It is, we think, apparent that the court, in using the language which the learned trial justice felt constrained to follow in the present case, was commenting upon the peculiar circumstances of the case then before the court, without intending to give expression to a new and general rule for the determination of will contests, — -a rule fraught with great dangers in that it would at once plunge the jury into the realm of conjecture, and sometimes permit the establishment of an instrument, procured by undue influence or fraud, as the will of the person *539executing it, when in fact it was not a will at all. In the Beyer Case the jury had found testamentary capacity. Therefore, even assuming that one of the beneficiaries under the second will had procured the execution of that will by improper influence, the first will, being entirely free from such a taint, would have been established, and the contestants would have received nothing in any event. Moreover, the court found, as a matter of fact, that there was no undue influence practised by anyone in respect to the second will.
As we read this opinion it is not authority for the proposition that even though there is evidence, before the jury, of fraud or undue influence, the contestants are not entitled to be heard, because the jury may find that the testator, if he had not made the particular will in controversy, would have made another will naming persons other than the contestants as beneficiaries. The issue in such a case is not as to what the testator might have done, but as to what actually was done. It is an issue of fact, and not of conjecture.

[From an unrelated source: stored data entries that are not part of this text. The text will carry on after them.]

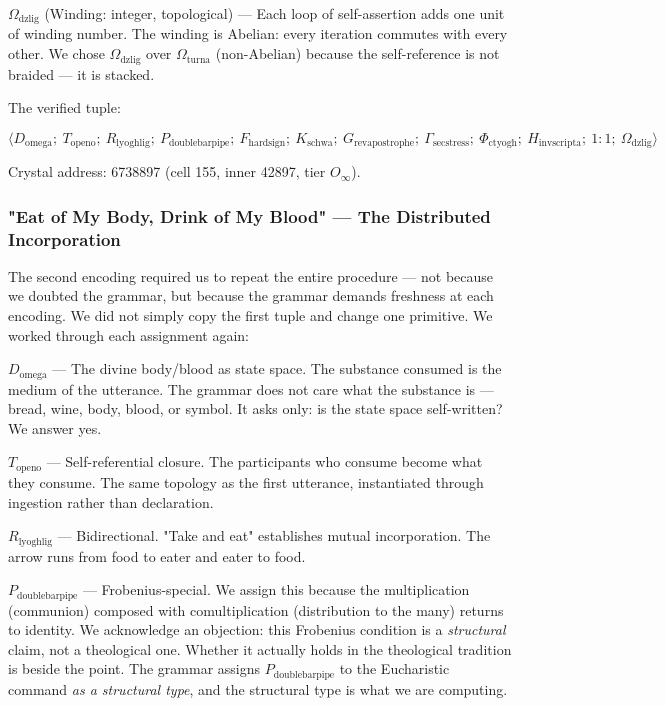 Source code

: \documentclass[12pt,a4paper]{article}
\begin{document}
\textbf{$\Omega_{\text{dzlig}}$} (Winding: integer, topological) --- Each loop of self-assertion adds one unit of winding number. The winding is Abelian: every iteration commutes with every other. We chose $\Omega_{\text{dzlig}}$ over $\Omega_{\text{turna}}$ (non-Abelian) because the self-reference is not braided --- it is stacked.

The verified tuple:


\[\langle D_{\text{omega}};\ T_{\text{openo}};\ R_{\text{lyoghlig}};\ P_{\text{doublebarpipe}};\ F_{\text{hardsign}};\ K_{\text{schwa}};\ G_{\text{revapostrophe}};\ \Gamma_{\text{secstress}};\ \Phi_{\text{ctyogh}};\ H_{\text{invscripta}};\ 1{:}1;\ \Omega_{\text{dzlig}} \rangle\]

Crystal address: 6738897 (cell 155, inner 42897, tier $O_{\infty}$).

\subsubsection{"Eat of My Body, Drink of My Blood" --- The Distributed Incorporation}

The second encoding required us to repeat the entire procedure --- not because we doubted the grammar, but because the grammar demands freshness at each encoding. We did not simply copy the first tuple and change one primitive. We worked through each assignment again:

\textbf{$D_{\text{omega}}$} --- The divine body/blood as state space. The substance consumed is the medium of the utterance. The grammar does not care what the substance is --- bread, wine, body, blood, or symbol. It asks only: is the state space self-written? We answer yes.

\textbf{$T_{\text{openo}}$} --- Self-referential closure. The participants who consume become what they consume. The same topology as the first utterance, instantiated through ingestion rather than declaration.

\textbf{$R_{\text{lyoghlig}}$} --- Bidirectional. "Take and eat" establishes mutual incorporation. The arrow runs from food to eater and eater to food.

\textbf{$P_{\text{doublebarpipe}}$} --- Frobenius-special. We assign this because the multiplication (communion) composed with comultiplication (distribution to the many) returns to identity. We acknowledge an objection: this Frobenius condition is a \emph{structural} claim, not a theological one. Whether it actually holds in the theological tradition is beside the point. The grammar assigns $P_{\text{doublebarpipe}}$ to the Eucharistic command \emph{as a structural type}, and the structural type is what we are computing.
\end{document}
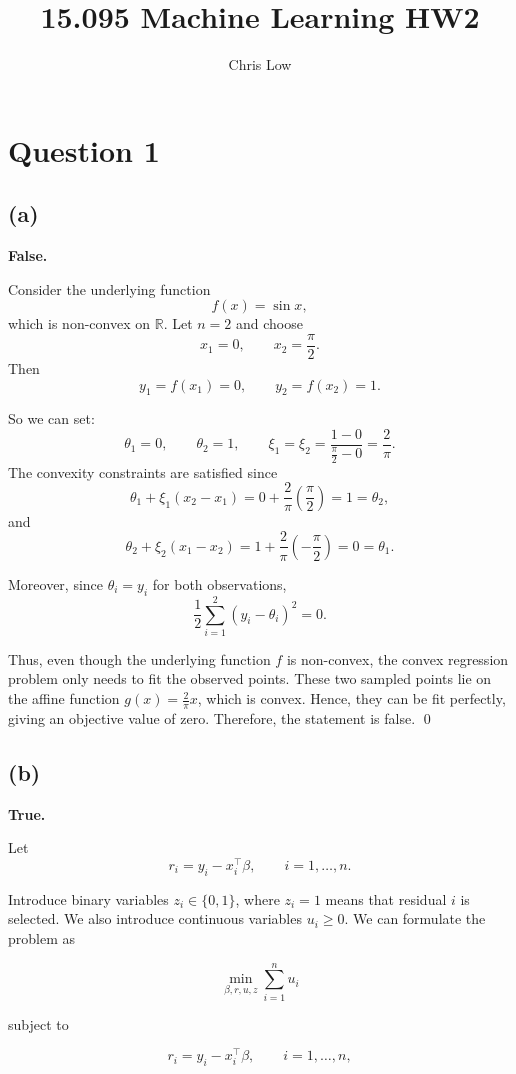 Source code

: \documentclass{article}
\title{15.095 Machine Learning HW2}
\author{Chris Low}
\date{} %
\begin{document}
\maketitle

\section*{Question 1}

\subsection*{(a)}
\textbf{False.}

Consider the underlying function
\[
f(x) = \sin x,
\]
which is non-convex on $\mathbb{R}$. Let $n=2$ and choose
\[
x_1 = 0, \qquad x_2 = \frac{\pi}{2}.
\]
Then
\[
y_1 = f(x_1) = 0, \qquad y_2 = f(x_2) = 1.
\]

So we can set: 
\[
\theta_1 = 0, \qquad \theta_2 = 1,
\qquad
\xi_1 = \xi_2 = \frac{1-0}{\frac{\pi}{2}-0} = \frac{2}{\pi}.
\]
The convexity constraints are satisfied since
\[
\theta_1 + \xi_1(x_2-x_1)
= 0 + \frac{2}{\pi}\left(\frac{\pi}{2}\right)
= 1
= \theta_2,
\]
and
\[
\theta_2 + \xi_2(x_1-x_2)
= 1 + \frac{2}{\pi}\left(-\frac{\pi}{2}\right)
= 0
= \theta_1.
\]

Moreover, since $\theta_i = y_i$ for both observations,
\[
\frac{1}{2}\sum_{i=1}^2 (y_i-\theta_i)^2 = 0.
\]

Thus, even though the underlying function $f$ is non-convex, the convex
regression problem only needs to fit the observed points. These two
sampled points lie on the affine function $g(x)=\frac{2}{\pi}x$, which
is convex. Hence, they can be fit perfectly, giving an objective value
of zero. Therefore, the statement is false. \qed

\newpage
\subsection*{(b)}
\textbf{True.}

Let
\[
r_i = y_i - x_i^\top \beta, \qquad i=1,\ldots,n.
\]

Introduce binary variables $z_i \in \{0,1\}$, where $z_i=1$ means
that residual $i$ is selected. We also introduce continuous variables
$u_i \geq 0$. We can formulate the problem as

\[
\min_{\beta,r,u,z} \sum_{i=1}^n u_i
\]

subject to

\[
r_i = y_i - x_i^\top \beta,
\qquad i=1,\ldots,n,
\]
\end{document}

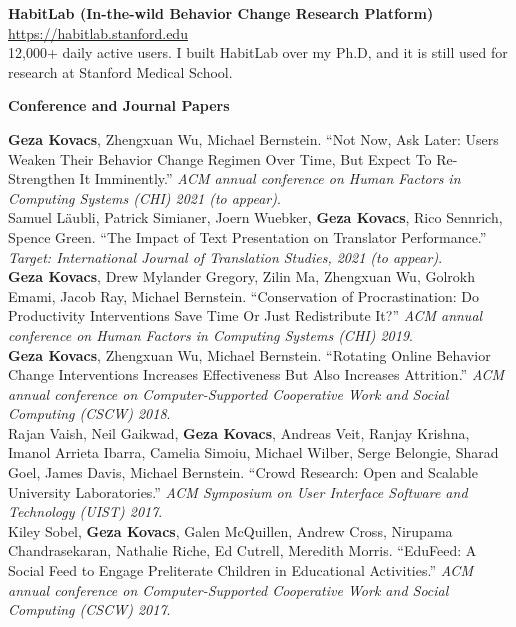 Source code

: \documentclass[10pt,A4]{article}
\newcommand{\cvsection}[1]
{
	\begin{center}
		\large\textcolor{sectcol}{\textbf{#1}}
	\end{center}
}
\begin{document}
\textbf{HabitLab (In-the-wild Behavior Change Research Platform)} \hfill \url{https://habitlab.stanford.edu}\\ %
\textcolor{sectcol}{12,000+ daily active users.} I built HabitLab over my Ph.D, and it is still used for research at Stanford Medical School.\\ %


\cvsection{Conference and Journal Papers}

\textbf{Geza Kovacs}, Zhengxuan Wu, Michael Bernstein. ``Not Now, Ask Later: Users Weaken Their Behavior Change Regimen Over Time, But Expect To Re-Strengthen It Imminently.'' \emph{ACM annual conference on Human Factors in Computing Systems (CHI) 2021 (to appear)}.\\ %

Samuel Läubli, Patrick Simianer, Joern Wuebker, \textbf{Geza Kovacs}, Rico Sennrich, Spence Green. ``The Impact of Text Presentation on Translator Performance.'' \emph{Target: International Journal of Translation Studies, 2021 (to appear)}.\\

\textbf{Geza Kovacs}, Drew Mylander Gregory, Zilin Ma, Zhengxuan Wu, Golrokh Emami, Jacob Ray, Michael Bernstein. ``Conservation of Procrastination: Do Productivity Interventions Save Time Or Just Redistribute It?'' \emph{ACM annual conference on Human Factors in Computing Systems (CHI) 2019}.\\ %

\textbf{Geza Kovacs}, Zhengxuan Wu, Michael Bernstein. ``Rotating Online Behavior Change Interventions Increases Effectiveness But Also Increases Attrition.'' \emph{ACM annual conference on Computer-Supported Cooperative Work and Social Computing (CSCW) 2018}.\\ %

Rajan Vaish, Neil Gaikwad, \textbf{Geza Kovacs}, Andreas Veit, Ranjay Krishna, Imanol Arrieta Ibarra, Camelia Simoiu, Michael Wilber, Serge Belongie, Sharad Goel, James Davis, Michael Bernstein. ``Crowd Research: Open and Scalable University Laboratories.'' \emph{ACM Symposium on User Interface Software and Technology (UIST) 2017}.\\ %

Kiley Sobel, \textbf{Geza Kovacs}, Galen McQuillen, Andrew Cross, Nirupama Chandrasekaran, Nathalie Riche, Ed Cutrell, Meredith Morris. ``EduFeed: A Social Feed to Engage Preliterate Children in Educational Activities.'' \emph{ACM annual conference on Computer-Supported Cooperative Work and Social Computing (CSCW) 2017}.\\ %
\end{document}
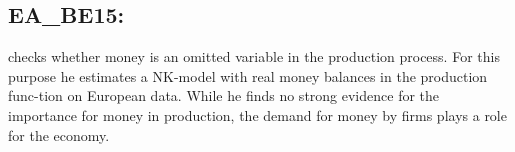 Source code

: \documentclass[11pt,a4paper]{article}
\begin{document}
\begin{itemize}
		
		
	\end{itemize}
	
	
	\subsection{EA\_BE15: \cite{benchimol2015money}}
	\label{EABE15}
	\cite{benchimol2015money} checks whether money is an omitted variable in the production process. For this purpose he estimates a NK-model with real money balances in the production func-tion on European data. While he finds no strong evidence for the importance for money in production, the demand for money by firms plays a role for the economy.
	
\end{document}
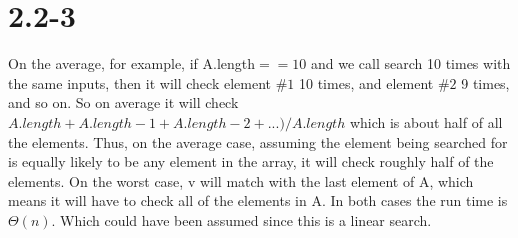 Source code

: \documentclass[12pt]{article}
\begin{document}
\section{2.2-3}
On the average, for example, if A.length$==10$ and we call search 10 times with the same inputs, then it will check element $\#1$ 10 times, and element $\#2$ 9 times, and so on. So on average it will check $A.length+A.length-1+A.length-2+...)/A.length$ which is about half of all the elements. Thus, on the average case, assuming the element being searched for is equally likely to be any element in the array, it will check roughly half of the elements. \newline
On the worst case, v will match with the last element of A, which means it will have to check all of the elements in A. \newline
In both cases the run time is $\Theta(n)$. Which could have been assumed since this is a linear search.
    
\end{document}
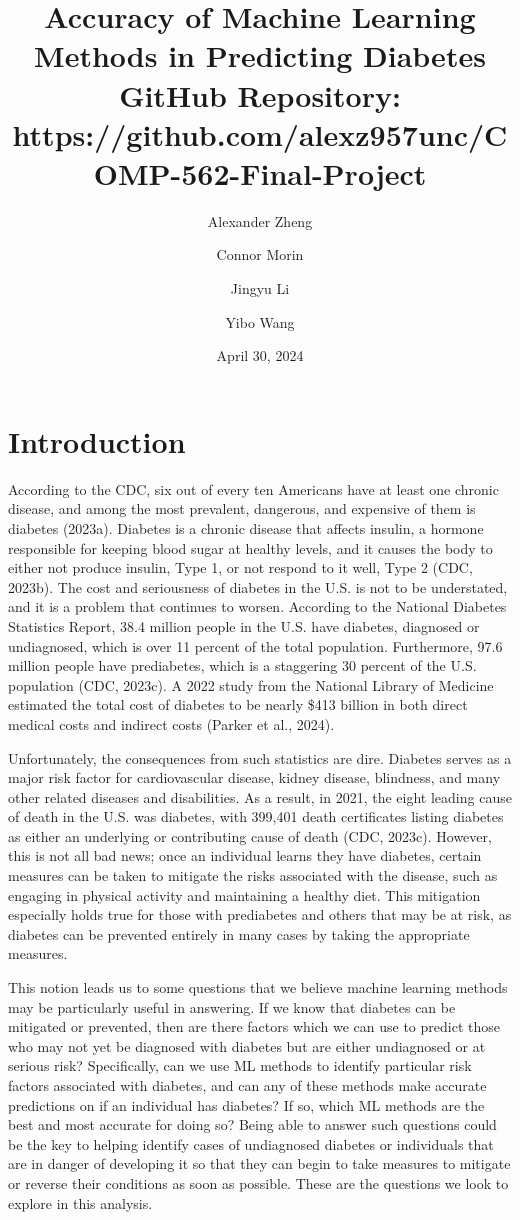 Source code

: \documentclass[12pt]{article}
\title{%
  Accuracy of Machine Learning Methods in Predicting Diabetes \\
  \vspace{5mm}
  \large GitHub Repository: https://github.com/alexz957unc/COMP-562-Final-Project}
\author{Alexander Zheng\and Connor Morin\and Jingyu Li\and Yibo Wang}
\date{April 30, 2024}
\begin{document}
\maketitle

\section{Introduction}
According to the CDC, six out of every ten Americans have at least one chronic disease, and among the most prevalent, dangerous, and expensive of them is diabetes (2023a). Diabetes is a chronic disease that affects insulin, a hormone responsible for keeping blood sugar at healthy levels, and it causes the body to either not produce insulin, Type 1, or not respond to it well, Type 2 (CDC, 2023b). The cost and seriousness of diabetes in the U.S. is not to be understated, and it is a problem that continues to worsen. According to the National Diabetes Statistics Report, 38.4 million people in the U.S. have diabetes, diagnosed or undiagnosed, which is over 11 percent of the total population. Furthermore, 97.6 million people have prediabetes, which is a staggering 30 percent of the U.S. population (CDC, 2023c). A 2022 study from the National Library of Medicine estimated the total cost of diabetes to be nearly \$413 billion in both direct medical costs and indirect costs (Parker et al., 2024). 

Unfortunately, the consequences from such statistics are dire. Diabetes serves as a major risk factor for cardiovascular disease, kidney disease, blindness, and many other related diseases and disabilities. As a result, in 2021, the eight leading cause of death in the U.S. was diabetes, with 399,401 death certificates listing diabetes as either an underlying or contributing cause of death (CDC, 2023c). However, this is not all bad news; once an individual learns they have diabetes, certain measures can be taken to mitigate the risks associated with the disease, such as engaging in physical activity and maintaining a healthy diet. This mitigation especially holds true for those with prediabetes and others that may be at risk, as diabetes can be prevented entirely in many cases by taking the appropriate measures.

This notion leads us to some questions that we believe machine learning methods may be particularly useful in answering. If we know that diabetes can be mitigated or prevented, then are there factors which we can use to predict those who may not yet be diagnosed with diabetes but are either undiagnosed or at serious risk? Specifically, can we use ML methods to identify particular risk factors associated with diabetes, and can any of these methods make accurate predictions on if an individual has diabetes? If so, which ML methods are the best and most accurate for doing so? Being able to answer such questions could be the key to helping identify cases of undiagnosed diabetes or individuals that are in danger of developing it so that they can begin to take measures to mitigate or reverse their conditions as soon as possible. These are the questions we look to explore in this analysis.
\end{document}
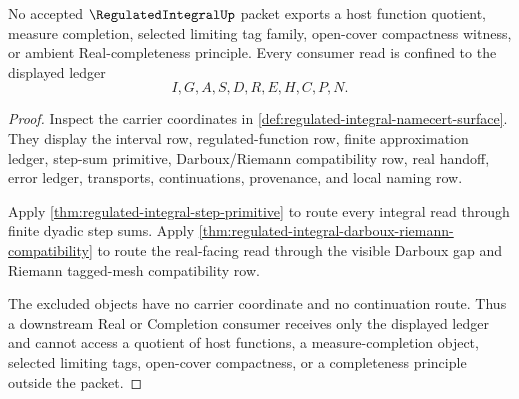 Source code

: \begin{theorem}
\label{thm:regulated-integral-nonescape}
No accepted $\RegulatedIntegralUp$ packet exports a host function quotient, measure completion, selected limiting tag family, open-cover compactness witness, or ambient Real-completeness principle. Every consumer read is confined to the displayed ledger
$$
I,G,A,S,D,R,E,H,C,P,N .
$$
\end{theorem}
\begin{proof}
Inspect the carrier coordinates in \autoref{def:regulated-integral-namecert-surface}. They display the interval row, regulated-function row, finite approximation ledger, step-sum primitive, Darboux/Riemann compatibility row, real handoff, error ledger, transports, continuations, provenance, and local naming row.

Apply \autoref{thm:regulated-integral-step-primitive} to route every integral read through finite dyadic step sums. Apply \autoref{thm:regulated-integral-darboux-riemann-compatibility} to route the real-facing read through the visible Darboux gap and Riemann tagged-mesh compatibility row.

The excluded objects have no carrier coordinate and no continuation route. Thus a downstream Real or Completion consumer receives only the displayed ledger and cannot access a quotient of host functions, a measure-completion object, selected limiting tags, open-cover compactness, or a completeness principle outside the packet.
\end{proof}

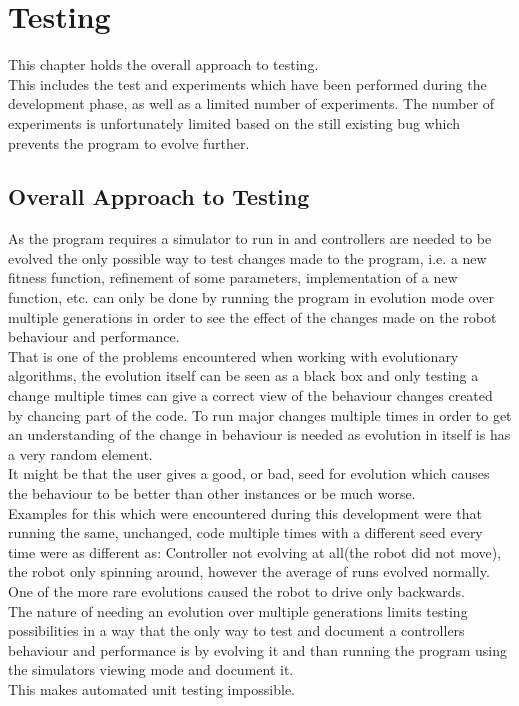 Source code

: \chapter{Testing}
This chapter holds the overall approach to testing. \\
This includes the test and experiments which have been performed during the development phase, as well as a limited number of experiments. 
The number of experiments is unfortunately limited based on the still existing bug which prevents the program to evolve further. \\

\section{Overall Approach to Testing}
As the program requires a simulator to run in and controllers are needed to be evolved the only possible way to test changes made to the program, i.e. a new fitness function, refinement of some parameters, implementation of a new function, etc. can only be done by running the program in evolution mode over multiple generations in order to see the effect of the changes made on the robot behaviour and performance.\\
That is one of the problems encountered when working with evolutionary algorithms, the evolution itself can be seen as a black box and only testing a change multiple times can give a correct view of the behaviour changes created by chancing part of the code. To run major changes multiple times in order to get an understanding of the change in behaviour is needed as evolution in itself is has a very random element.\\
It might be that the user gives a good, or bad, seed for evolution which causes the behaviour to be better than other instances or be much worse. \\
Examples for this which were encountered during this development were that running the same, unchanged, code multiple times with a different seed every time were as different as: Controller not evolving at all(the robot did not move), the robot only spinning around, however the average of runs evolved normally. \\
One of the more rare evolutions caused the robot to drive only backwards. \\

The nature of needing an evolution over multiple generations limits testing possibilities in a way that the only way to test and document a controllers behaviour and performance is by evolving it and than running the program using the simulators viewing mode and document it. \\
This makes automated unit testing impossible.\\

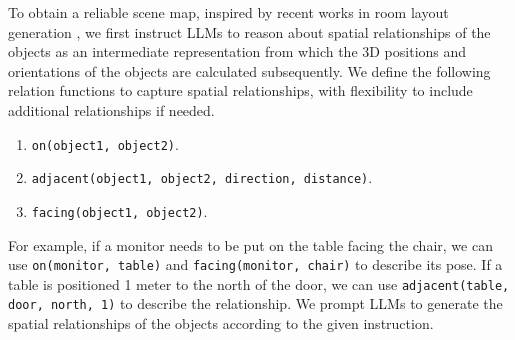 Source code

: To obtain a reliable scene map, inspired by recent works in room layout generation \cite{aguina2024open, yang2024holodeck}, we first instruct LLMs to reason about spatial relationships of the objects as an intermediate representation from which the 3D positions and orientations of the objects are calculated subsequently.
We define the following relation functions to capture spatial relationships, with flexibility to include additional relationships if needed.

\begin{enumerate}
    \item \texttt{on(object1, object2)}.
    \item \texttt{adjacent(object1, object2, direction, distance)}.
    \item \texttt{facing(object1, object2)}.
\end{enumerate}

For example, if a monitor needs to be put on the table facing the chair, we can use \texttt{on(monitor, table)} and \texttt{facing(monitor, chair)} to describe its pose. If a table is positioned 1 meter to the north of the door, we can use \texttt{adjacent(table, door, north, 1)} to describe the relationship. 
We prompt LLMs to generate the spatial relationships of the objects according to the given instruction. 


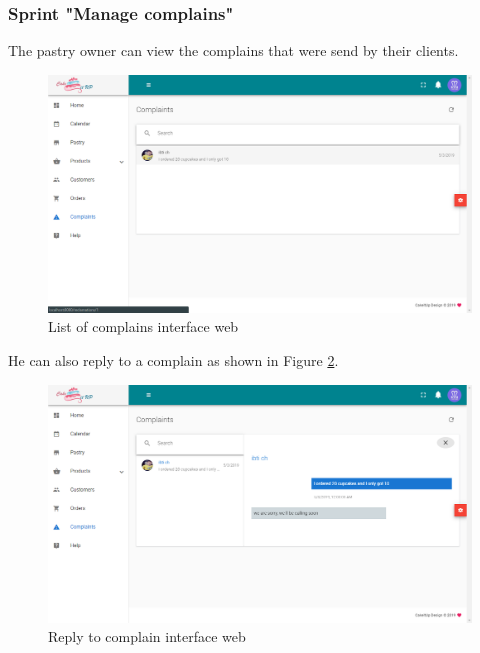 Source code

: \documentclass[12pt,a4paper]{report}
\begin{document}
\subsubsection*{Sprint "Manage complains"}
The pastry owner can view the complains that were send by their clients.
\begin{figure}[H]
	\centering
	\includegraphics[width=5.6in,keepaspectratio]{complainslist.png}
	\caption{List of complains interface web}
	\label{complainslist-interface}
\end{figure}
He can also reply to a complain as shown in Figure \ref{replytocomplain-interface}.
\begin{figure}[H]
	\centering
	\includegraphics[width=5.6in,keepaspectratio]{replytocomplain.png}
	\caption{Reply to complain interface web}
	\label{replytocomplain-interface}
\end{figure}
\end{document}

In the present.ease the testimony upon which the learned trial justice based that part of his charge previously quoted had some bearing upon the issue of undue influence, and hence was properly before the jury. But we are clearly of the opinion that it was error to permit the jury to conjecture from that testimony whether the testatrix, if uninfluenced, would nevertheless have made another will by which appellant would have received nothing. If the instrument before the jury was procured by undue influence, it was in law not a will at all, and it was the duty of the jury to so declare, irrespective of any surmise as to whether the testatrix, if uninfluenced, would or would not have made a will leaving her property to persons other than the appellant. Where an heir has reason to believe that an instrument propounded as a will was procured by undue influence or fraud, or both, the law permits that heir to prosecute a contest, and he is not to be denied a hearing upon any such theory as that advanced in this case.
It no doubt frequently happens that contests are ill-advised and instituted upon insufficient evidence, but in all such cases *540courts will see to it that justice prevails, and that the will of the testator is executed.
Owing to the state of the record before us, we are unable to find that appellant suffered no prejudice from the error committed, and therefore we are constrained to reverse the judgment, with costs, and grant a new trial. Reversed.